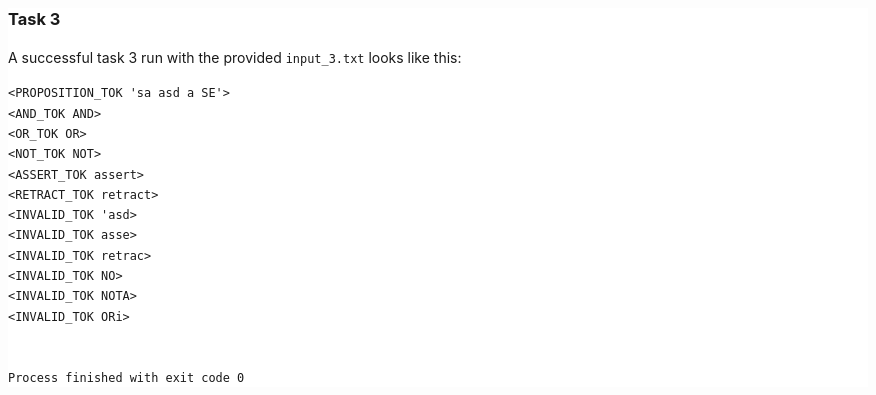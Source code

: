 ### Task 3

A successful task 3 run with the provided `input_3.txt` looks like this:

```
<PROPOSITION_TOK 'sa asd a SE'>
<AND_TOK AND>
<OR_TOK OR>
<NOT_TOK NOT>
<ASSERT_TOK assert>
<RETRACT_TOK retract>
<INVALID_TOK 'asd>
<INVALID_TOK asse>
<INVALID_TOK retrac>
<INVALID_TOK NO>
<INVALID_TOK NOTA>
<INVALID_TOK ORi>


Process finished with exit code 0
```
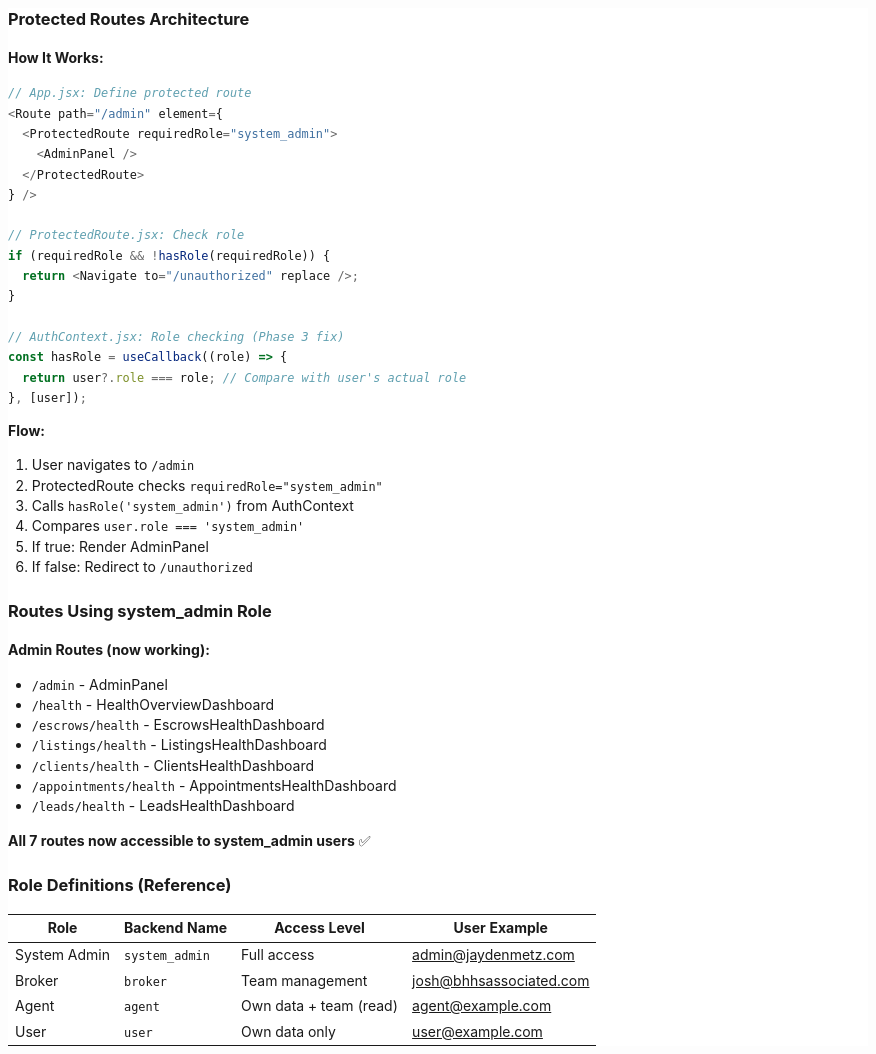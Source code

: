 ### Protected Routes Architecture

**How It Works:**
```javascript
// App.jsx: Define protected route
<Route path="/admin" element={
  <ProtectedRoute requiredRole="system_admin">
    <AdminPanel />
  </ProtectedRoute>
} />

// ProtectedRoute.jsx: Check role
if (requiredRole && !hasRole(requiredRole)) {
  return <Navigate to="/unauthorized" replace />;
}

// AuthContext.jsx: Role checking (Phase 3 fix)
const hasRole = useCallback((role) => {
  return user?.role === role; // Compare with user's actual role
}, [user]);
```

**Flow:**
1. User navigates to `/admin`
2. ProtectedRoute checks `requiredRole="system_admin"`
3. Calls `hasRole('system_admin')` from AuthContext
4. Compares `user.role === 'system_admin'`
5. If true: Render AdminPanel
6. If false: Redirect to `/unauthorized`

### Routes Using system_admin Role

**Admin Routes (now working):**
- `/admin` - AdminPanel
- `/health` - HealthOverviewDashboard
- `/escrows/health` - EscrowsHealthDashboard
- `/listings/health` - ListingsHealthDashboard
- `/clients/health` - ClientsHealthDashboard
- `/appointments/health` - AppointmentsHealthDashboard
- `/leads/health` - LeadsHealthDashboard

**All 7 routes now accessible to system_admin users** ✅

### Role Definitions (Reference)

| Role | Backend Name | Access Level | User Example |
|------|-------------|--------------|--------------|
| System Admin | `system_admin` | Full access | admin@jaydenmetz.com |
| Broker | `broker` | Team management | josh@bhhsassociated.com |
| Agent | `agent` | Own data + team (read) | agent@example.com |
| User | `user` | Own data only | user@example.com |
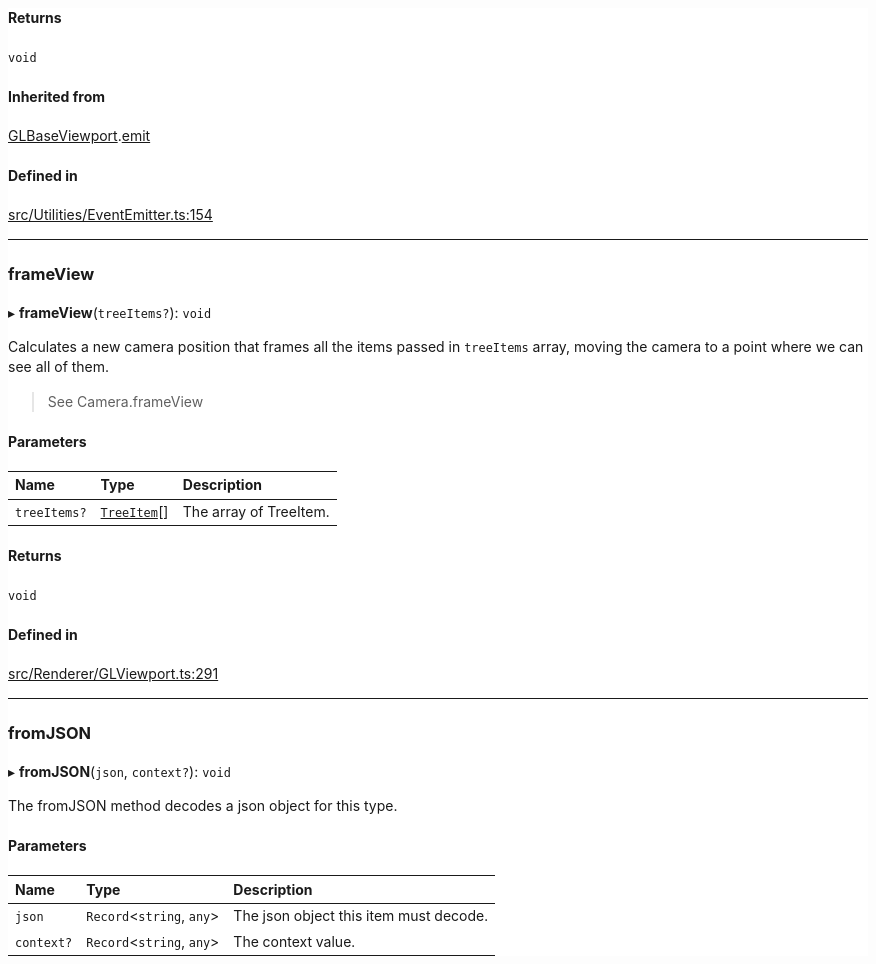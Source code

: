 #### Returns

`void`

#### Inherited from

[GLBaseViewport](Renderer_GLBaseViewport.GLBaseViewport).[emit](Renderer_GLBaseViewport.GLBaseViewport#emit)

#### Defined in

[src/Utilities/EventEmitter.ts:154](https://github.com/ZeaInc/zea-engine/blob/bfc726cd6/src/Utilities/EventEmitter.ts#L154)

___

### frameView

▸ **frameView**(`treeItems?`): `void`

Calculates a new camera position that frames all the items passed in `treeItems` array, moving
the camera to a point where we can see all of them.
> See Camera.frameView

#### Parameters

| Name | Type | Description |
| :------ | :------ | :------ |
| `treeItems?` | [`TreeItem`](../SceneTree/SceneTree_TreeItem.TreeItem)[] | The array of TreeItem. |

#### Returns

`void`

#### Defined in

[src/Renderer/GLViewport.ts:291](https://github.com/ZeaInc/zea-engine/blob/bfc726cd6/src/Renderer/GLViewport.ts#L291)

___

### fromJSON

▸ **fromJSON**(`json`, `context?`): `void`

The fromJSON method decodes a json object for this type.

#### Parameters

| Name | Type | Description |
| :------ | :------ | :------ |
| `json` | `Record`<`string`, `any`\> | The json object this item must decode. |
| `context?` | `Record`<`string`, `any`\> | The context value. |
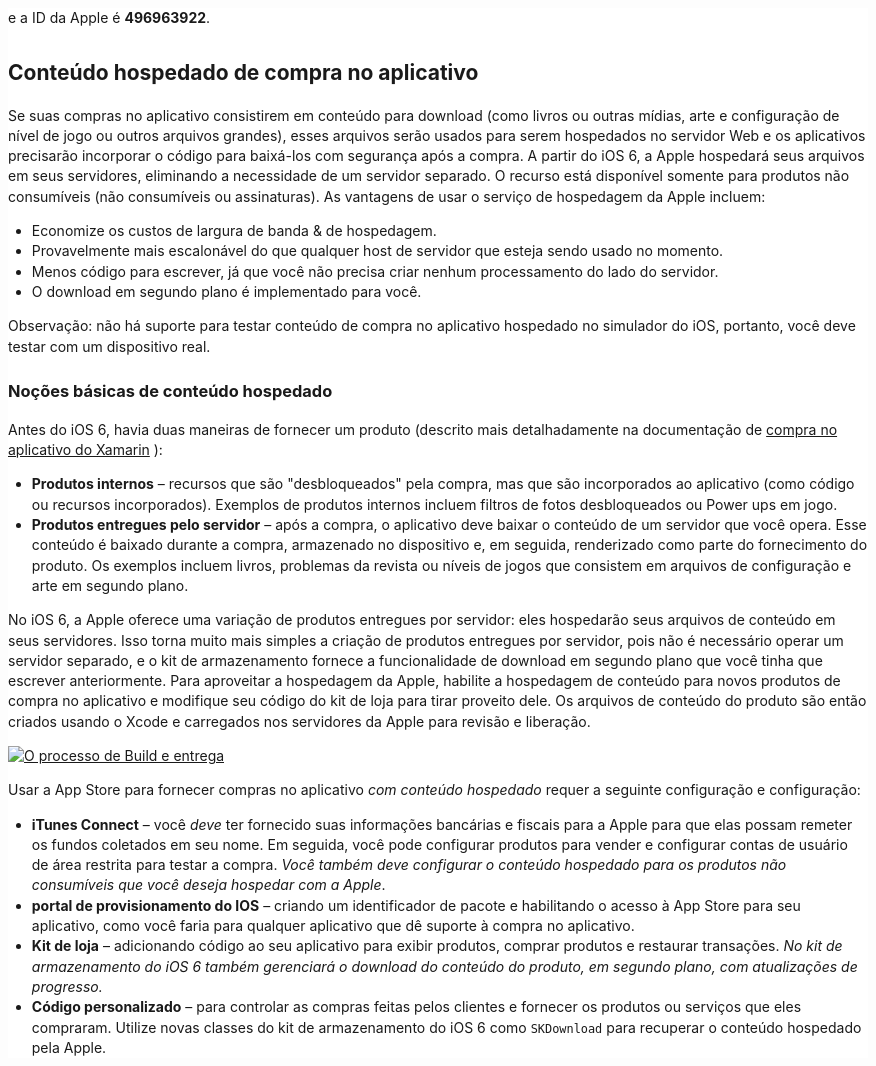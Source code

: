 e a ID da Apple é **496963922**.

## <a name="in-app-purchase-hosted-content"></a>Conteúdo hospedado de compra no aplicativo

Se suas compras no aplicativo consistirem em conteúdo para download (como livros ou outras mídias, arte e configuração de nível de jogo ou outros arquivos grandes), esses arquivos serão usados para serem hospedados no servidor Web e os aplicativos precisarão incorporar o código para baixá-los com segurança após a compra. A partir do iOS 6, a Apple hospedará seus arquivos em seus servidores, eliminando a necessidade de um servidor separado. O recurso está disponível somente para produtos não consumíveis (não consumíveis ou assinaturas). As vantagens de usar o serviço de hospedagem da Apple incluem:

- Economize os custos de largura de banda & de hospedagem.
- Provavelmente mais escalonável do que qualquer host de servidor que esteja sendo usado no momento.
- Menos código para escrever, já que você não precisa criar nenhum processamento do lado do servidor.
- O download em segundo plano é implementado para você.

Observação: não há suporte para testar conteúdo de compra no aplicativo hospedado no simulador do iOS, portanto, você deve testar com um dispositivo real.

### <a name="hosted-content-basics"></a>Noções básicas de conteúdo hospedado

Antes do iOS 6, havia duas maneiras de fornecer um produto (descrito mais detalhadamente na documentação de [compra no aplicativo do Xamarin](~/ios/platform/in-app-purchasing/index.md) ):

- **Produtos internos** – recursos que são "desbloqueados" pela compra, mas que são incorporados ao aplicativo (como código ou recursos incorporados). Exemplos de produtos internos incluem filtros de fotos desbloqueados ou Power ups em jogo.
- **Produtos entregues pelo servidor** – após a compra, o aplicativo deve baixar o conteúdo de um servidor que você opera. Esse conteúdo é baixado durante a compra, armazenado no dispositivo e, em seguida, renderizado como parte do fornecimento do produto. Os exemplos incluem livros, problemas da revista ou níveis de jogos que consistem em arquivos de configuração e arte em segundo plano.

No iOS 6, a Apple oferece uma variação de produtos entregues por servidor: eles hospedarão seus arquivos de conteúdo em seus servidores. Isso torna muito mais simples a criação de produtos entregues por servidor, pois não é necessário operar um servidor separado, e o kit de armazenamento fornece a funcionalidade de download em segundo plano que você tinha que escrever anteriormente. Para aproveitar a hospedagem da Apple, habilite a hospedagem de conteúdo para novos produtos de compra no aplicativo e modifique seu código do kit de loja para tirar proveito dele. Os arquivos de conteúdo do produto são então criados usando o Xcode e carregados nos servidores da Apple para revisão e liberação.

[![O processo de Build e entrega](changes-to-storekit-images/image4.png)](changes-to-storekit-images/image4.png#lightbox)

Usar a App Store para fornecer compras no aplicativo *com conteúdo hospedado* requer a seguinte configuração e configuração:

- **iTunes Connect** – você *deve* ter fornecido suas informações bancárias e fiscais para a Apple para que elas possam remeter os fundos coletados em seu nome. Em seguida, você pode configurar produtos para vender e configurar contas de usuário de área restrita para testar a compra.  _Você também deve configurar o conteúdo hospedado para os produtos não consumíveis que você deseja hospedar com a Apple_.
- **portal de provisionamento do IOS** – criando um identificador de pacote e habilitando o acesso à App Store para seu aplicativo, como você faria para qualquer aplicativo que dê suporte à compra no aplicativo.
- **Kit de loja** – adicionando código ao seu aplicativo para exibir produtos, comprar produtos e restaurar transações.  _No kit de armazenamento do iOS 6 também gerenciará o download do conteúdo do produto, em segundo plano, com atualizações de progresso._
- **Código personalizado** – para controlar as compras feitas pelos clientes e fornecer os produtos ou serviços que eles compraram. Utilize novas classes do kit de armazenamento do iOS 6 como `SKDownload` para recuperar o conteúdo hospedado pela Apple.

◆ **Task statement**
Pictures aside, repeat every line of the data above exactly.

◆ **Task output**
Source code

: ### Task 3

A successful task 3 run with the provided `input_3.txt` looks like this:

```
<PROPOSITION_TOK 'sa asd a SE'>
<AND_TOK AND>
<OR_TOK OR>
<NOT_TOK NOT>
<ASSERT_TOK assert>
<RETRACT_TOK retract>
<INVALID_TOK 'asd>
<INVALID_TOK asse>
<INVALID_TOK retrac>
<INVALID_TOK NO>
<INVALID_TOK NOTA>
<INVALID_TOK ORi>


Process finished with exit code 0
```
Source code

: ### Protected Routes Architecture

**How It Works:**
```javascript
// App.jsx: Define protected route
<Route path="/admin" element={
  <ProtectedRoute requiredRole="system_admin">
    <AdminPanel />
  </ProtectedRoute>
} />

// ProtectedRoute.jsx: Check role
if (requiredRole && !hasRole(requiredRole)) {
  return <Navigate to="/unauthorized" replace />;
}

// AuthContext.jsx: Role checking (Phase 3 fix)
const hasRole = useCallback((role) => {
  return user?.role === role; // Compare with user's actual role
}, [user]);
```

**Flow:**
1. User navigates to `/admin`
2. ProtectedRoute checks `requiredRole="system_admin"`
3. Calls `hasRole('system_admin')` from AuthContext
4. Compares `user.role === 'system_admin'`
5. If true: Render AdminPanel
6. If false: Redirect to `/unauthorized`

### Routes Using system_admin Role

**Admin Routes (now working):**
- `/admin` - AdminPanel
- `/health` - HealthOverviewDashboard
- `/escrows/health` - EscrowsHealthDashboard
- `/listings/health` - ListingsHealthDashboard
- `/clients/health` - ClientsHealthDashboard
- `/appointments/health` - AppointmentsHealthDashboard
- `/leads/health` - LeadsHealthDashboard

**All 7 routes now accessible to system_admin users** ✅

### Role Definitions (Reference)

| Role | Backend Name | Access Level | User Example |
|------|-------------|--------------|--------------|
| System Admin | `system_admin` | Full access | admin@jaydenmetz.com |
| Broker | `broker` | Team management | josh@bhhsassociated.com |
| Agent | `agent` | Own data + team (read) | agent@example.com |
| User | `user` | Own data only | user@example.com |
Source code

: #### Returns

`void`

#### Inherited from

[GLBaseViewport](Renderer_GLBaseViewport.GLBaseViewport).[emit](Renderer_GLBaseViewport.GLBaseViewport#emit)

#### Defined in

[src/Utilities/EventEmitter.ts:154](https://github.com/ZeaInc/zea-engine/blob/bfc726cd6/src/Utilities/EventEmitter.ts#L154)

___

### frameView

▸ **frameView**(`treeItems?`): `void`

Calculates a new camera position that frames all the items passed in `treeItems` array, moving
the camera to a point where we can see all of them.
> See Camera.frameView

#### Parameters

| Name | Type | Description |
| :------ | :------ | :------ |
| `treeItems?` | [`TreeItem`](../SceneTree/SceneTree_TreeItem.TreeItem)[] | The array of TreeItem. |

#### Returns

`void`

#### Defined in

[src/Renderer/GLViewport.ts:291](https://github.com/ZeaInc/zea-engine/blob/bfc726cd6/src/Renderer/GLViewport.ts#L291)

___

### fromJSON

▸ **fromJSON**(`json`, `context?`): `void`

The fromJSON method decodes a json object for this type.

#### Parameters

| Name | Type | Description |
| :------ | :------ | :------ |
| `json` | `Record`<`string`, `any`\> | The json object this item must decode. |
| `context?` | `Record`<`string`, `any`\> | The context value. |
Source code

: e a ID da Apple é **496963922**.

## <a name="in-app-purchase-hosted-content"></a>Conteúdo hospedado de compra no aplicativo

Se suas compras no aplicativo consistirem em conteúdo para download (como livros ou outras mídias, arte e configuração de nível de jogo ou outros arquivos grandes), esses arquivos serão usados para serem hospedados no servidor Web e os aplicativos precisarão incorporar o código para baixá-los com segurança após a compra. A partir do iOS 6, a Apple hospedará seus arquivos em seus servidores, eliminando a necessidade de um servidor separado. O recurso está disponível somente para produtos não consumíveis (não consumíveis ou assinaturas). As vantagens de usar o serviço de hospedagem da Apple incluem:

- Economize os custos de largura de banda & de hospedagem.
- Provavelmente mais escalonável do que qualquer host de servidor que esteja sendo usado no momento.
- Menos código para escrever, já que você não precisa criar nenhum processamento do lado do servidor.
- O download em segundo plano é implementado para você.

Observação: não há suporte para testar conteúdo de compra no aplicativo hospedado no simulador do iOS, portanto, você deve testar com um dispositivo real.

### <a name="hosted-content-basics"></a>Noções básicas de conteúdo hospedado

Antes do iOS 6, havia duas maneiras de fornecer um produto (descrito mais detalhadamente na documentação de [compra no aplicativo do Xamarin](~/ios/platform/in-app-purchasing/index.md) ):

- **Produtos internos** – recursos que são "desbloqueados" pela compra, mas que são incorporados ao aplicativo (como código ou recursos incorporados). Exemplos de produtos internos incluem filtros de fotos desbloqueados ou Power ups em jogo.
- **Produtos entregues pelo servidor** – após a compra, o aplicativo deve baixar o conteúdo de um servidor que você opera. Esse conteúdo é baixado durante a compra, armazenado no dispositivo e, em seguida, renderizado como parte do fornecimento do produto. Os exemplos incluem livros, problemas da revista ou níveis de jogos que consistem em arquivos de configuração e arte em segundo plano.

No iOS 6, a Apple oferece uma variação de produtos entregues por servidor: eles hospedarão seus arquivos de conteúdo em seus servidores. Isso torna muito mais simples a criação de produtos entregues por servidor, pois não é necessário operar um servidor separado, e o kit de armazenamento fornece a funcionalidade de download em segundo plano que você tinha que escrever anteriormente. Para aproveitar a hospedagem da Apple, habilite a hospedagem de conteúdo para novos produtos de compra no aplicativo e modifique seu código do kit de loja para tirar proveito dele. Os arquivos de conteúdo do produto são então criados usando o Xcode e carregados nos servidores da Apple para revisão e liberação.

[![O processo de Build e entrega](changes-to-storekit-images/image4.png)](changes-to-storekit-images/image4.png#lightbox)

Usar a App Store para fornecer compras no aplicativo *com conteúdo hospedado* requer a seguinte configuração e configuração:

- **iTunes Connect** – você *deve* ter fornecido suas informações bancárias e fiscais para a Apple para que elas possam remeter os fundos coletados em seu nome. Em seguida, você pode configurar produtos para vender e configurar contas de usuário de área restrita para testar a compra.  _Você também deve configurar o conteúdo hospedado para os produtos não consumíveis que você deseja hospedar com a Apple_.
- **portal de provisionamento do IOS** – criando um identificador de pacote e habilitando o acesso à App Store para seu aplicativo, como você faria para qualquer aplicativo que dê suporte à compra no aplicativo.
- **Kit de loja** – adicionando código ao seu aplicativo para exibir produtos, comprar produtos e restaurar transações.  _No kit de armazenamento do iOS 6 também gerenciará o download do conteúdo do produto, em segundo plano, com atualizações de progresso._
- **Código personalizado** – para controlar as compras feitas pelos clientes e fornecer os produtos ou serviços que eles compraram. Utilize novas classes do kit de armazenamento do iOS 6 como `SKDownload` para recuperar o conteúdo hospedado pela Apple.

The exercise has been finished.